Кристаллизация романтических идей и художественных форм в эпоху Реставрации. Ламартин. Виньи. Ранний Гюго

А. В. Карельский

Крушение наполеоновской империи дало французским литераторам на первых порах иллюзию относительного затишья после бурных событий последних десятилетий, как бы открыло для них возможность сосредоточиться, осмыслить опыт недавнего прошлого — как исторического, так и литературного — и общими усилиями выработать новые принципы художественного творчества. Новое литературное поколение вступает в 20-е годы на сцену, объединяясь в кружки (кружок Э. Дешана, «Общество благонамеренной литературы», кружок Нодье, «Сенакль» Гюго), группируясь вокруг периодических изданий («Литературный консерватор», «Французская муза», «Глобус»). Для этого поколения непосредственной литературной школой были уже сочинения Шатобриана и Сталь, и романтические идеи предшествующей эпохи, уточняемые и развиваемые, получают теперь все более широкое распространение.

Разумеется, иллюзорность начального затишья обнаружилась весьма скоро, равно как и скоро осознана была двуликость самой Реставрации. За внешним фасадом умиротворения и порядка, возводившимся официальной идеологией Священного союза, более проницательный взор обнаруживал грозную цепь иных, противонаправленных событий и закономерностей: жажду реванша у вернувшейся к рычагам власти аристократии и жажду сохранения добытых привилегий — у буржуазии, гул национально — освободительных движений на окраинах священно — союзнической антанты, град ордонансов Карла X — все то, что вело к новому революционному взрыву.

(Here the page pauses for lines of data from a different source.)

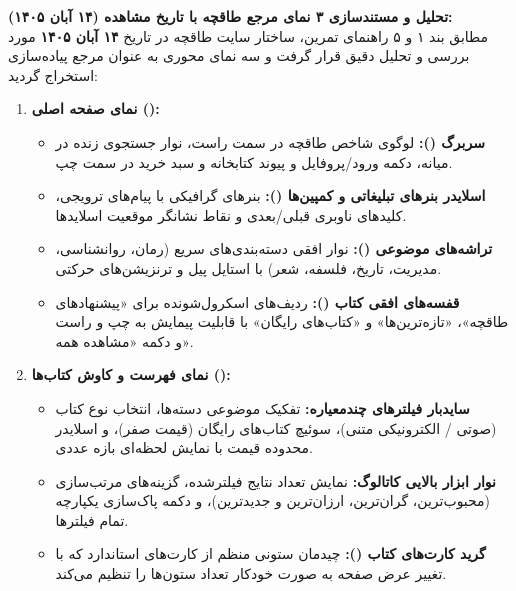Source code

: \documentclass[12pt]{exam}
\begin{document}
\begin{questions}
\question
\textbf{تحلیل و مستندسازی ۳ نمای مرجع طاقچه با تاریخ مشاهده (۱۴ آبان ۱۴۰۵):}
\\
مطابق بند ۱ و ۵ راهنمای تمرین، ساختار سایت طاقچه در تاریخ \textbf{۱۴ آبان ۱۴۰۵} مورد بررسی و تحلیل دقیق قرار گرفت و سه نمای محوری به عنوان مرجع پیاده‌سازی استخراج گردید:
\begin{enumerate}
    \item \textbf{نمای صفحه اصلی ():}
    \begin{itemize}
        \item \textbf{سربرگ ():} لوگوی شاخص طاقچه در سمت راست، نوار جستجوی زنده در میانه، دکمه ورود/پروفایل و پیوند کتابخانه و سبد خرید در سمت چپ.
        \item \textbf{اسلایدر بنرهای تبلیغاتی و کمپین‌ها ():} بنرهای گرافیکی با پیام‌های ترویجی، کلیدهای ناوبری قبلی/بعدی و نقاط نشانگر موقعیت اسلایدها.
        \item \textbf{تراشه‌های موضوعی ():} نوار افقی دسته‌بندی‌های سریع (رمان، روانشناسی، مدیریت، تاریخ، فلسفه، شعر) با استایل پیل و ترنزیشن‌های حرکتی.
        \item \textbf{قفسه‌های افقی کتاب ():} ردیف‌های اسکرول‌شونده برای «پیشنهادهای طاقچه»، «تازه‌ترین‌ها» و «کتاب‌های رایگان» با قابلیت پیمایش به چپ و راست و دکمه «مشاهده همه».
    \end{itemize}

    \item \textbf{نمای فهرست و کاوش کتاب‌ها ():}
    \begin{itemize}
        \item \textbf{سایدبار فیلترهای چندمعیاره:} تفکیک موضوعی دسته‌ها، انتخاب نوع کتاب (صوتی / الکترونیکی متنی)، سوئیچ کتاب‌های رایگان (قیمت صفر)، و اسلایدر محدوده قیمت با نمایش لحظه‌ای بازه عددی.
        \item \textbf{نوار ابزار بالایی کاتالوگ:} نمایش تعداد نتایج فیلترشده، گزینه‌های مرتب‌سازی (محبوب‌ترین، گران‌ترین، ارزان‌ترین و جدیدترین)، و دکمه پاک‌سازی یکپارچه تمام فیلترها.
        \item \textbf{گرید کارت‌های کتاب ():} چیدمان ستونی منظم از کارت‌های استاندارد که با تغییر عرض صفحه به صورت خودکار تعداد ستون‌ها را تنظیم می‌کند.
    \end{itemize}


\end{enumerate}
\end{questions}
\end{document}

Однако на поверхности иллюзия стабилизации, установления «порядка» была поначалу действенной. Она стимулировала, в частности, развитие тех идейных комплексов, которые в период революции и империи находились на рубежах оборонительных. Будто пробил их час, развертывают знамена и стремятся к самоутверждению идеи легитимистского традиционализма и христианской религиозности. Если демократически — оппозиционная мысль с первых же дней начала энергичную борьбу против режима Реставрации (памфлеты Курье, песни Беранже, эстетические работы Стендаля, пропаганда идей антимонархизма и либерализма в кружке Делеклюза, теории утопического социализма Сен — Симона и Фурье), то романтизм поначалу ставит себя в оппозицию не конкретной социальной реальности, а — в ортодоксально — романтическом отвлеченном духе — бытию вообще. Как бы ощутив теперь большую гарантированность от превратностей чисто политической судьбы, романтическая личность отстраняет на второй план тяжбу с «веком» и углубляется в осмысление своего онтологического статуса, отношений с мирозданием, творцом и судьбой, соответственно этому переселяясь на время из романа, с его социальной и актуальной атмосферой, в лирику. Об этом свидетельствует не только сам расцвет лирических жанров, но и характерные их обозначения: от лирико — философских «размышлений» (meditations) у Ламартина и «воспарений» (elevations) у Виньи до интимно — лирических «утешений» (consolations) у Сент — Бёва и «плачей» (pleurs) у Марселины Деборд — Вальмор.